→ **Work to be completed**: Find and copy the lines in the records beneath this task that contain the word "Gotama".

=-=-=-=-=

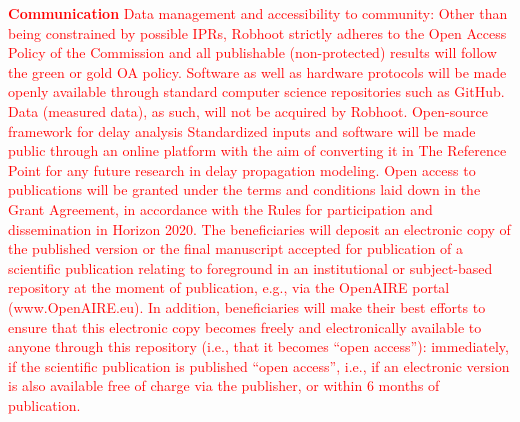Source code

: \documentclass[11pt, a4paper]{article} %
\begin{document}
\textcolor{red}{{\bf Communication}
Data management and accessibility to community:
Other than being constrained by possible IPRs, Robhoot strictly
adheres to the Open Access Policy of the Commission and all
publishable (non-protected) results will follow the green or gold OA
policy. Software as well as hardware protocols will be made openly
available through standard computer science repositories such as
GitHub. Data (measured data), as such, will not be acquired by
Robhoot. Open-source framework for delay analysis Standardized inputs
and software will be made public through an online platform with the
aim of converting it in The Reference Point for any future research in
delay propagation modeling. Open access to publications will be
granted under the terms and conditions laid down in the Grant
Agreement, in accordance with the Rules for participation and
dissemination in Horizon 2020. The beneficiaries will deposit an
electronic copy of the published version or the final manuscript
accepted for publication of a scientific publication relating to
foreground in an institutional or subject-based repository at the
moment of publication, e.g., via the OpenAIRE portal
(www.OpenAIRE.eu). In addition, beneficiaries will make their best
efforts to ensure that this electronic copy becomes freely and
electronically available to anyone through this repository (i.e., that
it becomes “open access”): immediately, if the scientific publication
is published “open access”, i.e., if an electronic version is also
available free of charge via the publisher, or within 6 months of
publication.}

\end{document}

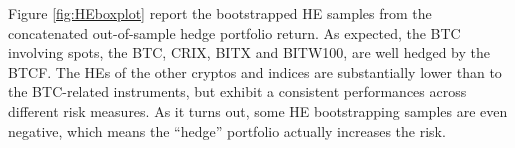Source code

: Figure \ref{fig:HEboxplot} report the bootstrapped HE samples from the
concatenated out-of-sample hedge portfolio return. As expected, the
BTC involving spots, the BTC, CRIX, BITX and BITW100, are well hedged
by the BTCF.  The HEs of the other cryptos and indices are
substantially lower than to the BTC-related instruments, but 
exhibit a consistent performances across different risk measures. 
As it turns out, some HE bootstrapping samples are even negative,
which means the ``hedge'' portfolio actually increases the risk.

=-=-=-=-=

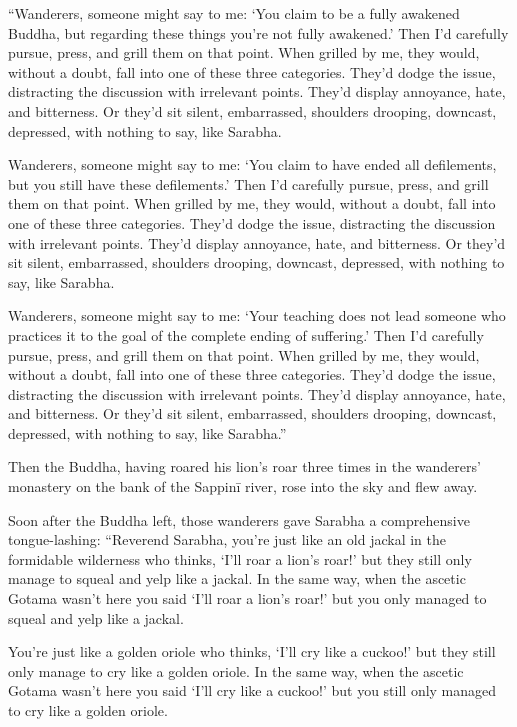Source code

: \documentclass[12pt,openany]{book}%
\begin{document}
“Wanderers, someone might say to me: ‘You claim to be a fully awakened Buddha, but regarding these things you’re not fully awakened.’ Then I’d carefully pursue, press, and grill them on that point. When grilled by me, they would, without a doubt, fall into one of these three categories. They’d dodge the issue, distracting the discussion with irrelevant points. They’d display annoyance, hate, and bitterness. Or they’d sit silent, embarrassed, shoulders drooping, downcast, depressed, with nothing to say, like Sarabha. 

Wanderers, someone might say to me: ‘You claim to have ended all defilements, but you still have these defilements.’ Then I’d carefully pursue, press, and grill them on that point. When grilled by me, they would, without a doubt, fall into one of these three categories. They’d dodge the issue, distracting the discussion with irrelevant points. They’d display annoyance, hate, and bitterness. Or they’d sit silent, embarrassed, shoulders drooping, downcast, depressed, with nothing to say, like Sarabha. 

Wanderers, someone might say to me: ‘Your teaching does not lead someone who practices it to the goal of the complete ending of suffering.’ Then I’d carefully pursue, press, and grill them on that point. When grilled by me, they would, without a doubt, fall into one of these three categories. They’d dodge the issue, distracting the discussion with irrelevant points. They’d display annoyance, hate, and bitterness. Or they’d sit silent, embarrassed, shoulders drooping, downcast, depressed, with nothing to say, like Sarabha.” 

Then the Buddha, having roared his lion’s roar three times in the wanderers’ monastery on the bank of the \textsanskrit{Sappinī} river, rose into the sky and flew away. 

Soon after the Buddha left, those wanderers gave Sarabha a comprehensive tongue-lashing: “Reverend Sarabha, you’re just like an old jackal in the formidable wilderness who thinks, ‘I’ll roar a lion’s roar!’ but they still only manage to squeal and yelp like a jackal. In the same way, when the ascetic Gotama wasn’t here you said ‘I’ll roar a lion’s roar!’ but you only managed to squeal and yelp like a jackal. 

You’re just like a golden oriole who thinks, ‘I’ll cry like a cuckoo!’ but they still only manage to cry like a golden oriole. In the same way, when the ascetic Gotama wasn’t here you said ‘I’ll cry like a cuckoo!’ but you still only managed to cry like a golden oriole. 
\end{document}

=-=-=-=-=

→ **Response for this exercise**:
Soon after the Buddha left, those wanderers gave Sarabha a comprehensive tongue-lashing: “Reverend Sarabha, you’re just like an old jackal in the formidable wilderness who thinks, ‘I’ll roar a lion’s roar!’ but they still only manage to squeal and yelp like a jackal. In the same way, when the ascetic Gotama wasn’t here you said ‘I’ll roar a lion’s roar!’ but you only managed to squeal and yelp like a jackal. 
You’re just like a golden oriole who thinks, ‘I’ll cry like a cuckoo!’ but they still only manage to cry like a golden oriole. In the same way, when the ascetic Gotama wasn’t here you said ‘I’ll cry like a cuckoo!’ but you still only managed to cry like a golden oriole. 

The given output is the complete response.